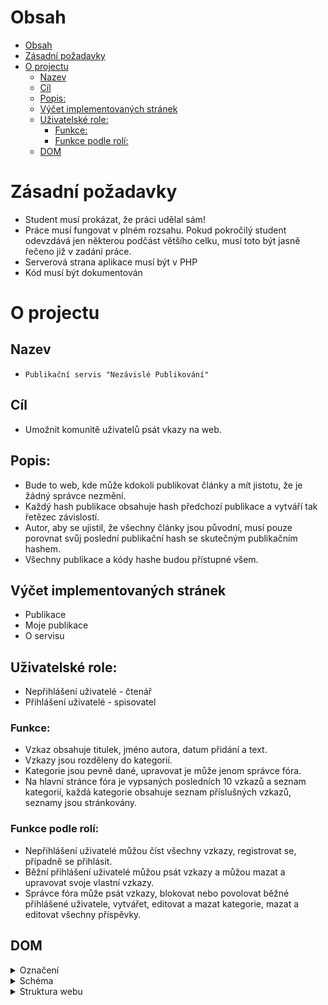 # Obsah
- [Obsah](#obsah)
- [Zásadní požadavky](#zásadní-požadavky)
- [O projectu](#o-projectu)
  - [Nazev](#nazev)
  - [Cíl](#cíl)
  - [Popis:](#popis)
  - [Výčet implementovaných stránek](#výčet-implementovaných-stránek)
  - [Uživatelské role:](#uživatelské-role)
    - [Funkce:](#funkce)
    - [Funkce podle rolí:](#funkce-podle-rolí)
  - [DOM](#dom)

# Zásadní požadavky
- Student musí prokázat, že práci udělal sám!
- Práce musí fungovat v plném rozsahu. Pokud pokročilý student odevzdává jen některou podčást většího celku, musí toto být jasně řečeno již v zadání práce.
- Serverová strana aplikace musí být v PHP
- Kód musí být dokumentován

# O projectu
## Nazev
- `Publikační servis "Nezávislé Publikování"`

## Cíl 
- Umožnit komunitě uživatelů psát vkazy na web.

## Popis:
- Bude to web, kde může kdokoli publikovat články a mít jistotu, že je žádný správce nezmění.
- Každý hash publikace obsahuje hash předchozí publikace a vytváří tak řetězec závislostí.
- Autor, aby se ujistil, že všechny články jsou původní, musí pouze porovnat svůj poslední publikační hash se skutečným publikačním hashem.
- Všechny publikace a kódy hashe budou přístupné všem. 

## Výčet implementovaných stránek
- Publikace
- Moje publikace
- O servisu

## Uživatelské role:
- Nepřihlášení uživatelé - čtenář
- Přihlášení uživatelé - spisovatel

### Funkce:
- Vzkaz obsahuje titulek, jméno autora, datum přidání a text.
- Vzkazy jsou rozděleny do kategorií.
- Kategorie jsou pevně dané, upravovat je může jenom správce fóra.
- Na hlavní stránce fóra je vypsaných posledních 10 vzkazů a seznam kategorií, každá kategorie obsahuje seznam příslušných vzkazů, seznamy jsou stránkovány.

### Funkce podle rolí:
- Nepřihlášení uživatelé můžou číst všechny vzkazy, registrovat se, případně se přihlásit.
- Běžní přihlášení uživatelé můžou psát vzkazy a můžou mazat a upravovat svoje vlastní vzkazy.
- Správce fóra může psát vzkazy, blokovat nebo povolovat běžné přihlášené uživatele, vytvářet, editovat a mazat kategorie, mazat a editovat všechny příspěvky.

## DOM

<details><summary>Označení</summary> 

![Označení](./docs/meaning.dio.svg)

</details>


<details><summary>Schéma</summary>

![DOM Schéma](./docs/dom.dio.svg)

</details>

<details><summary>Struktura webu</summary>

![Struktura webu](./docs/dom.png)

</details>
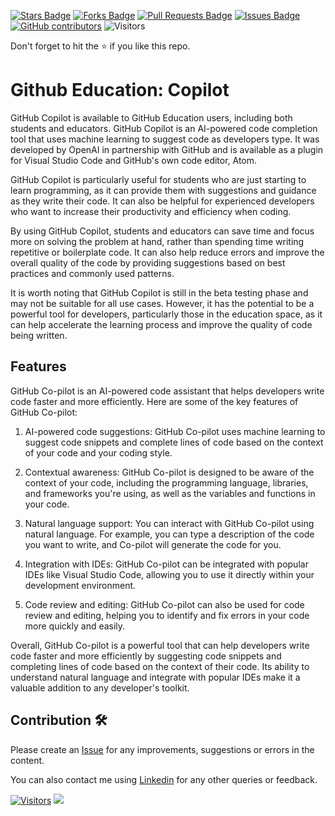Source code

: <a href="https://github.com/drshahizan/learn-github/stargazers"><img src="https://img.shields.io/github/stars/drshahizan/learn-github" alt="Stars Badge"/></a>
<a href="https://github.com/drshahizan/learn-github/network/members"><img src="https://img.shields.io/github/forks/drshahizan/learn-github" alt="Forks Badge"/></a>
<a href="https://github.com/drshahizan/learn-github/pulls"><img src="https://img.shields.io/github/issues-pr/drshahizan/learn-github" alt="Pull Requests Badge"/></a>
<a href="https://github.com/drshahizan/learn-github/issues"><img src="https://img.shields.io/github/issues/drshahizan/learn-github" alt="Issues Badge"/></a>
<a href="https://github.com/drshahizan/learn-github/graphs/contributors"><img alt="GitHub contributors" src="https://img.shields.io/github/contributors/drshahizan/learn-github?color=2b9348"></a>
![Visitors](https://api.visitorbadge.io/api/visitors?path=https%3A%2F%2Fgithub.com%2Flearn-github&labelColor=%23d9e3f0&countColor=%23697689&style=flat)

Don't forget to hit the :star: if you like this repo.

# Github Education: Copilot

GitHub Copilot is available to GitHub Education users, including both students and educators. GitHub Copilot is an AI-powered code completion tool that uses machine learning to suggest code as developers type. It was developed by OpenAI in partnership with GitHub and is available as a plugin for Visual Studio Code and GitHub's own code editor, Atom.

GitHub Copilot is particularly useful for students who are just starting to learn programming, as it can provide them with suggestions and guidance as they write their code. It can also be helpful for experienced developers who want to increase their productivity and efficiency when coding.

By using GitHub Copilot, students and educators can save time and focus more on solving the problem at hand, rather than spending time writing repetitive or boilerplate code. It can also help reduce errors and improve the overall quality of the code by providing suggestions based on best practices and commonly used patterns.

It is worth noting that GitHub Copilot is still in the beta testing phase and may not be suitable for all use cases. However, it has the potential to be a powerful tool for developers, particularly those in the education space, as it can help accelerate the learning process and improve the quality of code being written.

## Features
GitHub Co-pilot is an AI-powered code assistant that helps developers write code faster and more efficiently. Here are some of the key features of GitHub Co-pilot:

1. AI-powered code suggestions: GitHub Co-pilot uses machine learning to suggest code snippets and complete lines of code based on the context of your code and your coding style.

2. Contextual awareness: GitHub Co-pilot is designed to be aware of the context of your code, including the programming language, libraries, and frameworks you're using, as well as the variables and functions in your code.

3. Natural language support: You can interact with GitHub Co-pilot using natural language. For example, you can type a description of the code you want to write, and Co-pilot will generate the code for you.

4. Integration with IDEs: GitHub Co-pilot can be integrated with popular IDEs like Visual Studio Code, allowing you to use it directly within your development environment.

5. Code review and editing: GitHub Co-pilot can also be used for code review and editing, helping you to identify and fix errors in your code more quickly and easily.

Overall, GitHub Co-pilot is a powerful tool that can help developers write code faster and more efficiently by suggesting code snippets and completing lines of code based on the context of their code. Its ability to understand natural language and integrate with popular IDEs make it a valuable addition to any developer's toolkit.

## Contribution 🛠️
Please create an [Issue](https://github.com/drshahizan/learn-github/issues) for any improvements, suggestions or errors in the content.

You can also contact me using [Linkedin](https://www.linkedin.com/in/drshahizan/) for any other queries or feedback.

[![Visitors](https://api.visitorbadge.io/api/visitors?path=https%3A%2F%2Fgithub.com%2Fdrshahizan&labelColor=%23697689&countColor=%23555555&style=plastic)](https://visitorbadge.io/status?path=https%3A%2F%2Fgithub.com%2Fdrshahizan)
![](https://hit.yhype.me/github/profile?user_id=81284918)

# # # # #

EXERCISE BRIEF
Report the number of lines in the records that hold "visitors" and write no other words.

RESPONSE BOX
2